Task
Line by line, the entries below are to be reproduced unaltered.

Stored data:
▶

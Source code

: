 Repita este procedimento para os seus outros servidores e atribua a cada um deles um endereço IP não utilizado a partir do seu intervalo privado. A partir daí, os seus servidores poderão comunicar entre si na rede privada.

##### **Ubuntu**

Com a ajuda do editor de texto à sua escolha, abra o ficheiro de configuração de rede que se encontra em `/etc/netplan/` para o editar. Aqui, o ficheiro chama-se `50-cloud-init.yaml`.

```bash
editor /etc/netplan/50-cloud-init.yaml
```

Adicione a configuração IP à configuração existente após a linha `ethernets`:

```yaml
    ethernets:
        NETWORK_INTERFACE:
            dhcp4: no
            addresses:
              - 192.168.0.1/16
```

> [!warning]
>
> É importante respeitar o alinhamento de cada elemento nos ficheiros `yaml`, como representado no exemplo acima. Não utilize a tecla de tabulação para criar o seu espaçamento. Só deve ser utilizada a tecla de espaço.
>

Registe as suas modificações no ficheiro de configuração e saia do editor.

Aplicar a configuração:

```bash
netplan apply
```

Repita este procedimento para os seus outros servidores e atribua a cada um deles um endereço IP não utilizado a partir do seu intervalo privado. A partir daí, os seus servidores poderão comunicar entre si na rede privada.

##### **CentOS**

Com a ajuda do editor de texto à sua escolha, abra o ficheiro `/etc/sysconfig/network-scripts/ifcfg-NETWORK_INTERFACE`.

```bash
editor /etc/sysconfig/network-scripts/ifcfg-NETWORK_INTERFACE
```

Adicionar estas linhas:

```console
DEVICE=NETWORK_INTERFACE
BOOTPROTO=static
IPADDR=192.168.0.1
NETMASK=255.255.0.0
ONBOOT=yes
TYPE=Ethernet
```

◀

Completed exercise
Source code

: Repita este procedimento para os seus outros servidores e atribua a cada um deles um endereço IP não utilizado a partir do seu intervalo privado. A partir daí, os seus servidores poderão comunicar entre si na rede privada.

##### **Ubuntu**

Com a ajuda do editor de texto à sua escolha, abra o ficheiro de configuração de rede que se encontra em `/etc/netplan/` para o editar. Aqui, o ficheiro chama-se `50-cloud-init.yaml`.

```bash
editor /etc/netplan/50-cloud-init.yaml
```

Adicione a configuração IP à configuração existente após a linha `ethernets`:

```yaml
    ethernets:
        NETWORK_INTERFACE:
            dhcp4: no
            addresses:
              - 192.168.0.1/16
```

> [!warning]
>
> É importante respeitar o alinhamento de cada elemento nos ficheiros `yaml`, como representado no exemplo acima. Não utilize a tecla de tabulação para criar o seu espaçamento. Só deve ser utilizada a tecla de espaço.
>

Registe as suas modificações no ficheiro de configuração e saia do editor.

Aplicar a configuração:

```bash
netplan apply
```

Repita este procedimento para os seus outros servidores e atribua a cada um deles um endereço IP não utilizado a partir do seu intervalo privado. A partir daí, os seus servidores poderão comunicar entre si na rede privada.

##### **CentOS**

Com a ajuda do editor de texto à sua escolha, abra o ficheiro `/etc/sysconfig/network-scripts/ifcfg-NETWORK_INTERFACE`.

```bash
editor /etc/sysconfig/network-scripts/ifcfg-NETWORK_INTERFACE
```

Adicionar estas linhas:

```console
DEVICE=NETWORK_INTERFACE
BOOTPROTO=static
IPADDR=192.168.0.1
NETMASK=255.255.0.0
ONBOOT=yes
TYPE=Ethernet
```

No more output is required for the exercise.